* **REQUIRED WORK**
Below are the records; collect from them each line containing the string "implementation".

* **DATA PROVIDED**
BEGIN

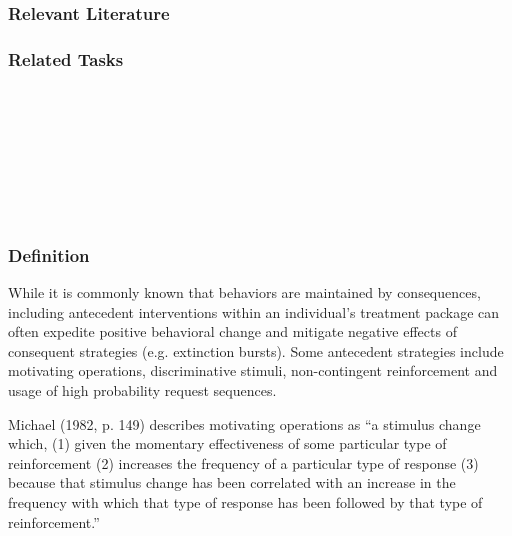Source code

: \subsection{Relevant Literature}
\begin{refsection}
\nocite{cooper2007applied,
        cowdery1990effects,
        deitz1977analysis,
        deitz1983reducing,
        hanley2001reinforcement,
        kahng2001assessment,
        lalli1995reducing,
        lindberg1999dro,
        mazaleski1993analysis,
        petscher2009review,
        rehfeldt2003functional,
        seys1978improving,
        vollmer1992differential,
        vollmer1999evaluating}
\printbibliography[heading=none]
\end{refsection}
\subsection{Related Tasks} 
\fourcOne{}\\
\fourdTwo{}\\
\fourdNineteen{}\\
\fourfSeven{}\\
\fouriSeven{}\\
\fourjTwo{}\\
%
%
%
%
%
%
%
%
%
%
%
\chapter{\foursece{}}
%
\section[\foureOne{}]{\foureOne{}%
              }
\subsection{Definition}
While it is commonly known that behaviors are maintained by consequences, including antecedent interventions within an individual's treatment package can often expedite positive behavioral change and mitigate negative effects of consequent strategies (e.g. extinction bursts). Some antecedent strategies include motivating operations, discriminative stimuli, non-contingent reinforcement and usage of high probability request sequences.

Michael (1982, p. 149) describes motivating operations as ``a stimulus change which, (1) given the momentary effectiveness of some particular type of reinforcement (2) increases the frequency of a particular type of response (3) because that stimulus change has been correlated with an increase in the frequency with which that type of response has been followed by that type of reinforcement.''

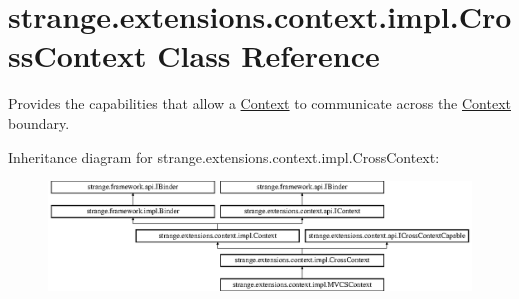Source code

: \hypertarget{classstrange_1_1extensions_1_1context_1_1impl_1_1_cross_context}{\section{strange.\-extensions.\-context.\-impl.\-Cross\-Context Class Reference}
\label{classstrange_1_1extensions_1_1context_1_1impl_1_1_cross_context}
}


Provides the capabilities that allow a \hyperlink{classstrange_1_1extensions_1_1context_1_1impl_1_1_context}{Context} to communicate across the \hyperlink{classstrange_1_1extensions_1_1context_1_1impl_1_1_context}{Context} boundary.  


Inheritance diagram for strange.\-extensions.\-context.\-impl.\-Cross\-Context\-:\begin{figure}[H]
\begin{center}
\leavevmode
\includegraphics[height=2.925810cm]{classstrange_1_1extensions_1_1context_1_1impl_1_1_cross_context}
\end{center}
\end{figure}
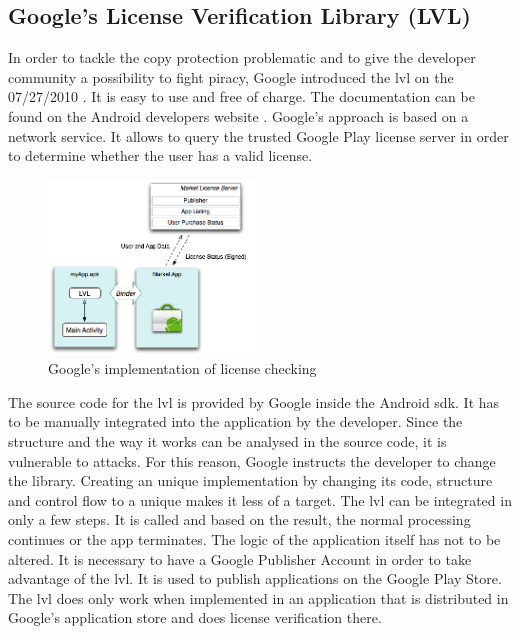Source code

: \subsection{Google's License Verification Library (LVL)} \label{section:license-google}
In order to tackle the copy protection problematic and to give the developer community a possibility to fight piracy, Google introduced the \gls{lvl} on the 07/27/2010 \cite{developersLicensingBlog}.
It is easy to use and free of charge.
The documentation can be found on the Android developers website \cite{developersLicensingOverview}.
\newline
Google's approach is based on a network service.
It allows to query the trusted Google Play license server in order to determine whether the user has a valid license.
\newline
\begin{figure}[h]
    \centering
    \includegraphics[width=0.5\textwidth]{data/lvl.png}
    \caption{Google's implementation of license checking \cite{developersLicensingOverview}}
    \label{fig:lvl}
\end{figure}
The source code for the \gls{lvl} is provided by Google inside the Android \gls{sdk}.
It has to be manually integrated into the application by the developer.
Since the structure and the way it works can be analysed in the source code, it is vulnerable to attacks.
For this reason, Google instructs the developer to change the library.
Creating an unique implementation by changing its code, structure and control flow to a unique makes it less of a target.
The \gls{lvl} can be integrated in only a few steps.
It is called and based on the result, the normal processing continues or the app terminates.
The logic of the application itself has not to be altered.
\newline
It is necessary to have a Google Publisher Account in order to take advantage of the \gls{lvl}.
It is used to publish applications on the Google Play Store.
The \gls{lvl} does only work when implemented in an application that is distributed in Google's application store and does license verification there.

END

* **EXERCISE RESPONSE**
    \caption{Google's implementation of license checking \cite{developersLicensingOverview}}
Creating an unique implementation by changing its code, structure and control flow to a unique makes it less of a target.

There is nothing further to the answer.